Start of Input records

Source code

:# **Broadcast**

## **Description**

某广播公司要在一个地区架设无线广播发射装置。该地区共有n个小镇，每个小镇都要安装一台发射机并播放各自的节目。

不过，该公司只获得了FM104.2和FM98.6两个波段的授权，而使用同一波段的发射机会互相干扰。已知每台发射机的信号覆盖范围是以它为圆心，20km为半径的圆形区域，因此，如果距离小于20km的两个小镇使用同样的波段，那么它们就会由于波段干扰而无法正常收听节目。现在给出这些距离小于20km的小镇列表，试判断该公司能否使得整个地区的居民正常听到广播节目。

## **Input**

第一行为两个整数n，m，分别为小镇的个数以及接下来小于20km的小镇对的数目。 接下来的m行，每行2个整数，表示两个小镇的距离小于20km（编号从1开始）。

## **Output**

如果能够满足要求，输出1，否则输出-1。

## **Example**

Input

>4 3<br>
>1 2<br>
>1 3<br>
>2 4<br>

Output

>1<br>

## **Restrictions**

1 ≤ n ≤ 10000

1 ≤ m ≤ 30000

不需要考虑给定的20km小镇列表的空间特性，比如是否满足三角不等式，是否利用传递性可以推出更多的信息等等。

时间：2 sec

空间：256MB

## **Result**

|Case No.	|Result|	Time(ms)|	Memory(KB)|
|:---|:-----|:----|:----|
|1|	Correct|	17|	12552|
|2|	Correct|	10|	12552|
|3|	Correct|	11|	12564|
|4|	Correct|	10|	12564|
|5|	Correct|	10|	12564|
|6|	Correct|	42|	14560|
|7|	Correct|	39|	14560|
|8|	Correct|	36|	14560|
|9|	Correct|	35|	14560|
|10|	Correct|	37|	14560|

End of Input records

=== Work item ===
Search the records for the string "Result", and copy every line that holds it.

=== Response ===
## **Result**
|Case No.	|Result|	Time(ms)|	Memory(KB)|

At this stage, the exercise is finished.